Top 10 IoT Scalability Tests for an MQTT Broker
Written by Michael Walter
Category: HiveMQ MQTT Testing IoT
Published: March 26, 2020
Many IoT applications begin with a small number of connected devices and then grow over time to a substantial number of devices. Therefore, it is important for organizations to understand how their IoT infrastructure will scale to handle an increase in the number of connected devices and the corresponding message throughput. Failure to plan for scalability can result in unplanned outages, lackluster end user experience due to increased response times and inefficient usage of cloud or data center resources. It is vital to ensure that your IoT application can scale to handle any anticipated growth in usage.
At HiveMQ, many of our customers will test the scalability of their IoT application. The MQTT broker is a central communication component for their IoT application, so we encourage them to carefully test for performance, scalability and reliability. The results of holistic MQTT broker tests will help with the planning of infrastructure resources and provide assurance the IoT applications will respond appropriately to growing demands and usage.

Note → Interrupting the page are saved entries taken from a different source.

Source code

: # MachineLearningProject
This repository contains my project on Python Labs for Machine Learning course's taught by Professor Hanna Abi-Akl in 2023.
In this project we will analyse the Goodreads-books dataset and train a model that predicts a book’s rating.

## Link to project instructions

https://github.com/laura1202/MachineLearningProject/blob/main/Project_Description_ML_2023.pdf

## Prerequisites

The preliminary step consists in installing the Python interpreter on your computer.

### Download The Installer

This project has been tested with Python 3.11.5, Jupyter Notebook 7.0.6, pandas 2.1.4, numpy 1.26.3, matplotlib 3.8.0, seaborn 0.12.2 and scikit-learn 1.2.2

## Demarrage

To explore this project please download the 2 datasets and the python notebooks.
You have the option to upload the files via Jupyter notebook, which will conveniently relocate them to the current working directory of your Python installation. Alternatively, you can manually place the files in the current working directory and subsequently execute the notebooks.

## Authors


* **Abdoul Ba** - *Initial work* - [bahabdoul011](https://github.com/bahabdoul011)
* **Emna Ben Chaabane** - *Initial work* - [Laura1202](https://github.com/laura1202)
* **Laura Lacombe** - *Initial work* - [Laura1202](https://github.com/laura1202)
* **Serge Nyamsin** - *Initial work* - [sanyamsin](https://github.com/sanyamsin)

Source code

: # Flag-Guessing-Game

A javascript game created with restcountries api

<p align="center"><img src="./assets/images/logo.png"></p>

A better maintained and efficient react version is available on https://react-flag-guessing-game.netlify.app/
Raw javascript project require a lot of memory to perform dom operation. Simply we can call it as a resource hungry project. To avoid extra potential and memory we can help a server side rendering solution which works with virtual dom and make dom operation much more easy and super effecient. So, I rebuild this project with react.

To help with the planning and analysis, we have prepared a list of test scenarios that are essential to test the performance, scalability and reliability of an MQTT broker. These test scenarios are applicable to any MQTT broker or MQTT cloud service; not just HiveMQ.
Testing the Basics
The basic functionality of an MQTT broker is to ensure message delivery between MQTT clients. Therefore, a test plan needs to ensure to properly cover all basic MQTT operations. Here’s a list of scenarios to consider for testing an MQTT broker’s capacity for connection handling, message throughput and processing of large amounts of MQTT topics.
1. MQTT Clients Connections
Unlike request-response based protocols like HTTP, MQTT is a push communication protocol so it requires a persistent TCP connection between the broker and each client. Establishing and maintaining these TCP connections is amongst the most resource intensive tasks of an MQTT broker.
Many IoT applications need to accommodate usage spikes. For instance, a connected car platform will typically see a usage spike during rush hour or a home automation system will see spikes during the evenings. How an MQTT broker handles a sudden increase in the number of client connections is important for capacity planning.
MQTT client connection tests should include the following:
Identifying how many concurrent MQTT client connections a single broker instance with given computing resources can handle without service degradation. This will help with capacity planning.
Testing how many simultaneous connection attempts a single broker instance with given computing resources can handle without service degradation. This will help you configure your brokers and infrastructure components accordingly, to avoid intentional or unintentional denial of service scenarios caused by unwanted spikes of connection attempts.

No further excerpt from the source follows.